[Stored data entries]
○ ○ ○ ○ ○

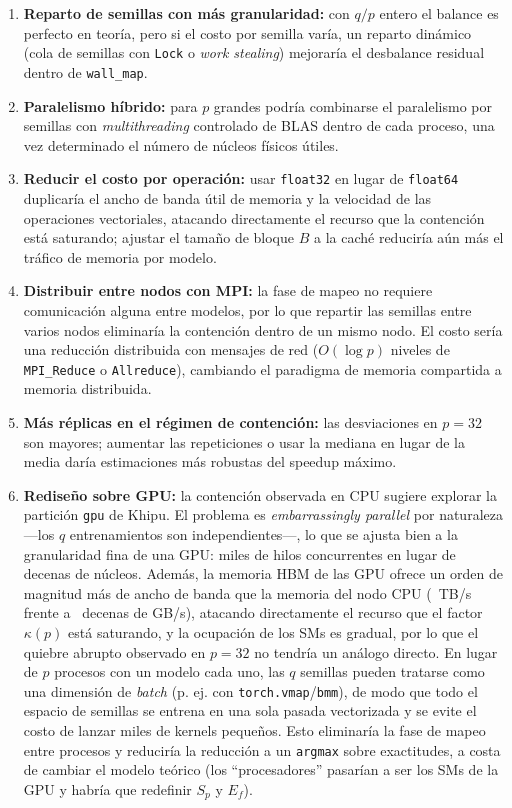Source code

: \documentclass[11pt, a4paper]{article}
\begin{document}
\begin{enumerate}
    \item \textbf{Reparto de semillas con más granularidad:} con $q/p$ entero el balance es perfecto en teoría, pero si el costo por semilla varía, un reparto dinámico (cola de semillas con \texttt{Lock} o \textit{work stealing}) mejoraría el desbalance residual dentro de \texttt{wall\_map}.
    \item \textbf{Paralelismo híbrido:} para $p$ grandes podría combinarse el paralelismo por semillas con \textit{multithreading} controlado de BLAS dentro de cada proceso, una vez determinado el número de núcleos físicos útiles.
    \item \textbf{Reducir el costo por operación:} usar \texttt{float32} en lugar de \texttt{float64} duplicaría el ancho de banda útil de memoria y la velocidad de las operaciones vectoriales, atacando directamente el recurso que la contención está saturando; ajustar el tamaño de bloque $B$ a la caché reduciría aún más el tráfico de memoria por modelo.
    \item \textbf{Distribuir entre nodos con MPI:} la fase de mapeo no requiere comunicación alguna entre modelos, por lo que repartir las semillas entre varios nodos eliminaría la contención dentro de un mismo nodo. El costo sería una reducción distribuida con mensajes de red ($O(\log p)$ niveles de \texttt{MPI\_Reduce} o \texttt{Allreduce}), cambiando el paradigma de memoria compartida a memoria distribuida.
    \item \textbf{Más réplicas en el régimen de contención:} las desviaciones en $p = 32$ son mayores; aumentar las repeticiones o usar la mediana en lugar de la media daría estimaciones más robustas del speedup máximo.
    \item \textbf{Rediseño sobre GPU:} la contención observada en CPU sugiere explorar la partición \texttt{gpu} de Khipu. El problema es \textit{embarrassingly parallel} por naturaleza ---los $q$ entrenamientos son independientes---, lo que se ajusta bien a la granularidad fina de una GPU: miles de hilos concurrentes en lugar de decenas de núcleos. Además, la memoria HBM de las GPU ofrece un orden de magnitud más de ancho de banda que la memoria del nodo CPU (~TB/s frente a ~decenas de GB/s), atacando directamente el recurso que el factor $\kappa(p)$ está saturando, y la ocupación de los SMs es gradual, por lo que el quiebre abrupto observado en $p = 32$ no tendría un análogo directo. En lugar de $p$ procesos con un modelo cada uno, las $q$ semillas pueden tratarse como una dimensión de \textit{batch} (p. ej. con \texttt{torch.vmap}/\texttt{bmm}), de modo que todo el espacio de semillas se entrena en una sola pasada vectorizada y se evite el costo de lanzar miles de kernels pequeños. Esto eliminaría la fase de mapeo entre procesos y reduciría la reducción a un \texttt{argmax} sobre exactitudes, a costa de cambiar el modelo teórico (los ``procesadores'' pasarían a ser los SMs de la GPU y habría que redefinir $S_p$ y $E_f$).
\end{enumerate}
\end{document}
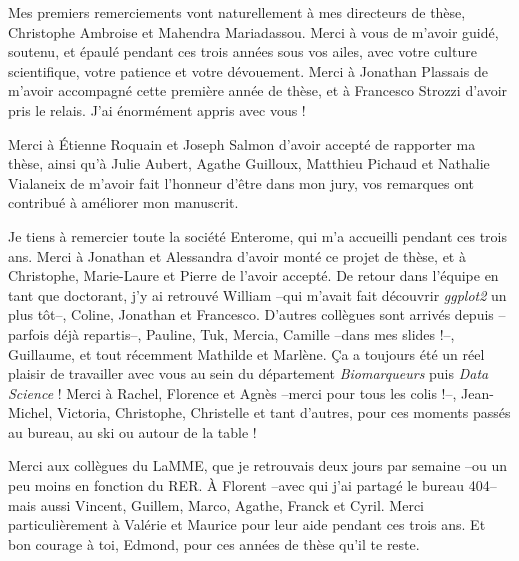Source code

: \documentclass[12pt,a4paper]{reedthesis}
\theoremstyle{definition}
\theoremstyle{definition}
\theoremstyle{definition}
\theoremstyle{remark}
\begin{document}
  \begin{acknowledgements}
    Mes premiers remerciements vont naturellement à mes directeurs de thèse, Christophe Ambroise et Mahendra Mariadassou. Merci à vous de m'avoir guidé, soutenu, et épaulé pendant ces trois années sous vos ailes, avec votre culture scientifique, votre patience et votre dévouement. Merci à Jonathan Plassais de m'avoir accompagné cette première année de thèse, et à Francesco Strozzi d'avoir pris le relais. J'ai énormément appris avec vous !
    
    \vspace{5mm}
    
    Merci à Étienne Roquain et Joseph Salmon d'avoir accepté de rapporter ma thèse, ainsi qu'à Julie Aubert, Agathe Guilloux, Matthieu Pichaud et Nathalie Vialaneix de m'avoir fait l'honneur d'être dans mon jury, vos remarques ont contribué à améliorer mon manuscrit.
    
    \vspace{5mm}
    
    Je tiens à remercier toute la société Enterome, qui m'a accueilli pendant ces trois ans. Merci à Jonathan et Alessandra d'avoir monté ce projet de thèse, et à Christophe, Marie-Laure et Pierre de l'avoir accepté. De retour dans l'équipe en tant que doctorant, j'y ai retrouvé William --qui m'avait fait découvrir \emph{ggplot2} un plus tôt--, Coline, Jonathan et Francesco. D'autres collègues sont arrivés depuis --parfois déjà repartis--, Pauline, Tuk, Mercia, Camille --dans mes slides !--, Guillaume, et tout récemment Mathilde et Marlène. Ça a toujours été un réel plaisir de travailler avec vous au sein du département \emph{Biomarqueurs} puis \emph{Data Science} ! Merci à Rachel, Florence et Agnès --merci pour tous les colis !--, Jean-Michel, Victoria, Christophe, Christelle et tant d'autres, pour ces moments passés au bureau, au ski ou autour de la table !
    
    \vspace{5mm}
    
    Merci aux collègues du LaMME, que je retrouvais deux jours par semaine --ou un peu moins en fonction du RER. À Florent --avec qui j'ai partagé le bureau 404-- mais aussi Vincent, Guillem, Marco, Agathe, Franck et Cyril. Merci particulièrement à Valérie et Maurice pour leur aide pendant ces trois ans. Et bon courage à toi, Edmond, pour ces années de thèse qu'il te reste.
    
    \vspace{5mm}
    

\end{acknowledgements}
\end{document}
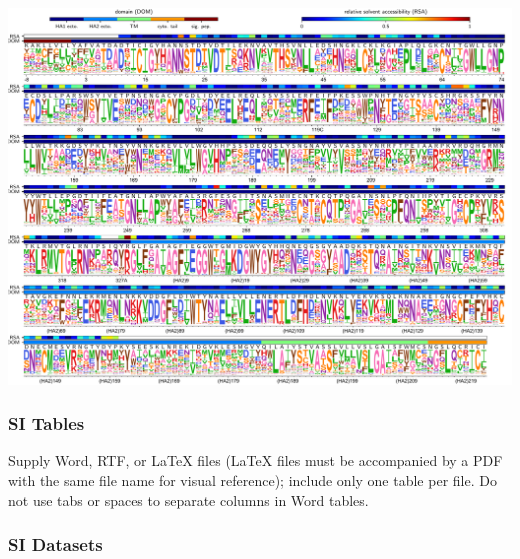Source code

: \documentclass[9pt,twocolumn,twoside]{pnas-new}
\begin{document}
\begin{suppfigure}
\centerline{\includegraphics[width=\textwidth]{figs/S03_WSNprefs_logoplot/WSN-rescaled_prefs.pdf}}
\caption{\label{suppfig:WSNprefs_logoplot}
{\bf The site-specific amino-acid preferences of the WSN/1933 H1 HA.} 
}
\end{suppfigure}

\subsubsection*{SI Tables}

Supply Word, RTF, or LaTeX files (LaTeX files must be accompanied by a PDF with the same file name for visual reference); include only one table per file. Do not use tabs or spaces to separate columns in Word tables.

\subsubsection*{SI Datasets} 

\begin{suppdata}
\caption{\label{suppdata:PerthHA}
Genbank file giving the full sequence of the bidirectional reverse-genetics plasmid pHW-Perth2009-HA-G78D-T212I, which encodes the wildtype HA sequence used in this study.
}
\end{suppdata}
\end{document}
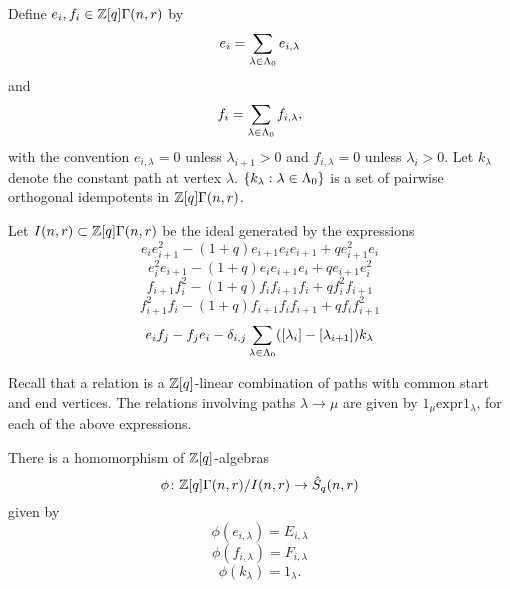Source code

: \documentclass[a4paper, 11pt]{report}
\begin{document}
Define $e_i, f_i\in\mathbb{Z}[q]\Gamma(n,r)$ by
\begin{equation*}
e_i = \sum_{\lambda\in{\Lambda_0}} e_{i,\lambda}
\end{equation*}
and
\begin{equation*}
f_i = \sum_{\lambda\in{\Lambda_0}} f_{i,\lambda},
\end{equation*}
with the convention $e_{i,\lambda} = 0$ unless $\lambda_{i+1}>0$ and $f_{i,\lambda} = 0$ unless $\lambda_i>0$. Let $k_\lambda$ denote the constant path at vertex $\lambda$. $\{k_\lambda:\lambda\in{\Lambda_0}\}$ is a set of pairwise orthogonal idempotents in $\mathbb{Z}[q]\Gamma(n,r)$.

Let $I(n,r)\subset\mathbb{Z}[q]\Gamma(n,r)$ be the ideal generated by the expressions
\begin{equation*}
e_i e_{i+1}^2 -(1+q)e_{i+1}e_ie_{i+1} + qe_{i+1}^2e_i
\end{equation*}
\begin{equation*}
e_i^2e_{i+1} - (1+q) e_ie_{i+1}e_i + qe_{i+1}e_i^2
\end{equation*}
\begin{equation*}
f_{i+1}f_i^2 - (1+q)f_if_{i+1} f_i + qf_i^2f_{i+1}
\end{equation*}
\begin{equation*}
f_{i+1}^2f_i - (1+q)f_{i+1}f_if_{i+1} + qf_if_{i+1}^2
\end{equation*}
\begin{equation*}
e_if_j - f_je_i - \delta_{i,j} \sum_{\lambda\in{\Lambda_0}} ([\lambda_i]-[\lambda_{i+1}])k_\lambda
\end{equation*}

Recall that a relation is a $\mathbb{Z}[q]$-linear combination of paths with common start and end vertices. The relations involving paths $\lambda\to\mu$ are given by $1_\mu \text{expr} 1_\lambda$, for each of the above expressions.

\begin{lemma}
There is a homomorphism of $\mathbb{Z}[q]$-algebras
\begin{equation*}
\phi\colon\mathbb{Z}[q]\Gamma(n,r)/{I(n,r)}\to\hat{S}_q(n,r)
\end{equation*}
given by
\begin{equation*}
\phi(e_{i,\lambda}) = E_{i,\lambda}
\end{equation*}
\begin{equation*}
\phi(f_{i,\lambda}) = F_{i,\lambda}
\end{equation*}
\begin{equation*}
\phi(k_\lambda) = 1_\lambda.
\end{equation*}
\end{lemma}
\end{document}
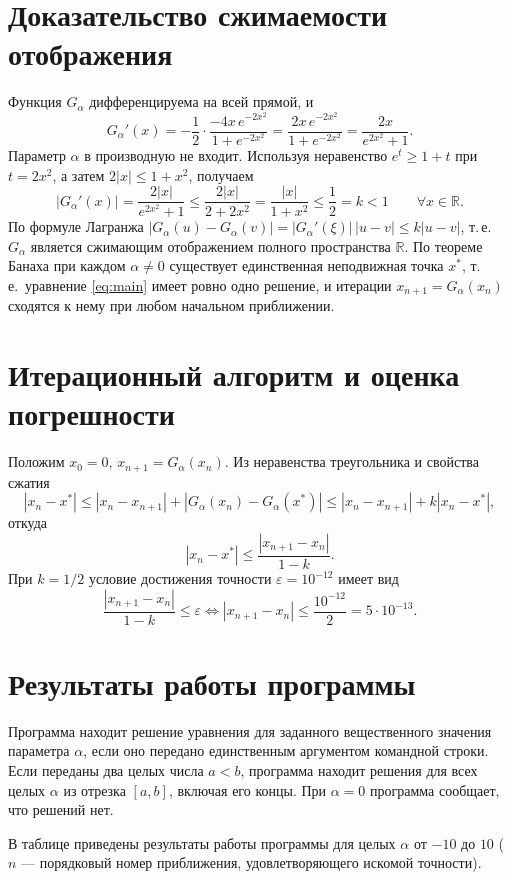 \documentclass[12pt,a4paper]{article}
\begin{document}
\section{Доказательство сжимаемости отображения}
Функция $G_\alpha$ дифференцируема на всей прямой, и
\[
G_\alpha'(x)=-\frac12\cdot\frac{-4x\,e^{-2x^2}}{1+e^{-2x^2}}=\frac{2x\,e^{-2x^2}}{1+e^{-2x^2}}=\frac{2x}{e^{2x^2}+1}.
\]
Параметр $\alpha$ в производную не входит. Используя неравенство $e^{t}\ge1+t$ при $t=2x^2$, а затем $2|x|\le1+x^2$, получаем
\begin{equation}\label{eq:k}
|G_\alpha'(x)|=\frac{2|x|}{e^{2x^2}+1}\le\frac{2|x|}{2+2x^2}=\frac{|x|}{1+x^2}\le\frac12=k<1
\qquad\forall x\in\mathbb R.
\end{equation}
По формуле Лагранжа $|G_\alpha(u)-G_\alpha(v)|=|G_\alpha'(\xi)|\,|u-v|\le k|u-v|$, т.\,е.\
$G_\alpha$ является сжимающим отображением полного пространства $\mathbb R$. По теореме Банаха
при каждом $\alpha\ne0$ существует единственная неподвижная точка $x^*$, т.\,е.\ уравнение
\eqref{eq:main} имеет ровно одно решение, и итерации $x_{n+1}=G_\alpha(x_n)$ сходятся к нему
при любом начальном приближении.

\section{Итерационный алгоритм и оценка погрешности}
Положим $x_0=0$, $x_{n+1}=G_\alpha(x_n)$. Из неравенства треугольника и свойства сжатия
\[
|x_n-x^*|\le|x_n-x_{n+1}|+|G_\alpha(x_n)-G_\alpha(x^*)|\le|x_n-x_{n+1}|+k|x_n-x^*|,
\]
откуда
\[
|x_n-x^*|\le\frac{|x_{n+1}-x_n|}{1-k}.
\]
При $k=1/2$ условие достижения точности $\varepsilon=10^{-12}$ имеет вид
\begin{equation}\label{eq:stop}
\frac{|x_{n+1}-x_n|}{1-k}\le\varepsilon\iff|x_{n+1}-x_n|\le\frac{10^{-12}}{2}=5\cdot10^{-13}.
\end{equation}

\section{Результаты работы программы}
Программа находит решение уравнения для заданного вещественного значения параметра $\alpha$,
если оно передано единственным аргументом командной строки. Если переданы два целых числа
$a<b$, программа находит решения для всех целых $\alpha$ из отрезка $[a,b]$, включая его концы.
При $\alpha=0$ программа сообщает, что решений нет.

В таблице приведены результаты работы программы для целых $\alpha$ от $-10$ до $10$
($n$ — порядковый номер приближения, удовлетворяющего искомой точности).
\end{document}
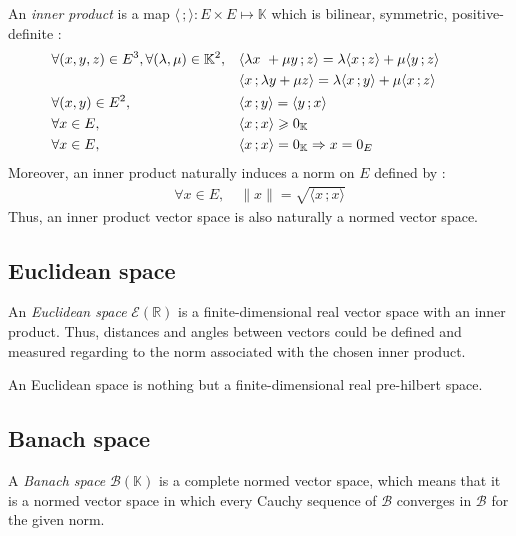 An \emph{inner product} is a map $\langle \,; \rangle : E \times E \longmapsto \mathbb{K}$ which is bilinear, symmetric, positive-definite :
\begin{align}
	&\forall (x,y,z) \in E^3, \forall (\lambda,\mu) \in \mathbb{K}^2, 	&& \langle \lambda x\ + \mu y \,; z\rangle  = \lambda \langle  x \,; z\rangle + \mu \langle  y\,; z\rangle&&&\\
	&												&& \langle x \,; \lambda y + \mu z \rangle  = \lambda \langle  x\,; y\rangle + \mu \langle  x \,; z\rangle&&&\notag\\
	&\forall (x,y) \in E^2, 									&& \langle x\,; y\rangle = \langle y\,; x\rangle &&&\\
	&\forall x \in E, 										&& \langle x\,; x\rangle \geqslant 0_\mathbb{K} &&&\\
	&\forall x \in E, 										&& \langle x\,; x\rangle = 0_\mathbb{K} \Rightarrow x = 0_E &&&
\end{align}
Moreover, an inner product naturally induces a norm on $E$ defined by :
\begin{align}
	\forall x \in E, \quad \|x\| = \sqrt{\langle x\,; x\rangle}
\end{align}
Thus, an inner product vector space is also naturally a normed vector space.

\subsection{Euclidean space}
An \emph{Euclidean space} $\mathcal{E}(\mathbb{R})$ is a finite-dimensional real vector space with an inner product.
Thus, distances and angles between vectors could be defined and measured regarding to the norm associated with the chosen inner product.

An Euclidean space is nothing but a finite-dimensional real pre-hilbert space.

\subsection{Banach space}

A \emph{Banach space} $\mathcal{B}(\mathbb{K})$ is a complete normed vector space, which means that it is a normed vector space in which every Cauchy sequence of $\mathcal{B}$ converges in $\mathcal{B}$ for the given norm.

○ ○ ○ ○ ○

» **Aim of the task**:
Find every line in the records above that contains the word "имеет", and copy each one.

» **Task result**:
\eqref{eq:main} имеет ровно одно решение, и итерации $x_{n+1}=G_\alpha(x_n)$ сходятся к нему
При $k=1/2$ условие достижения точности $\varepsilon=10^{-12}$ имеет вид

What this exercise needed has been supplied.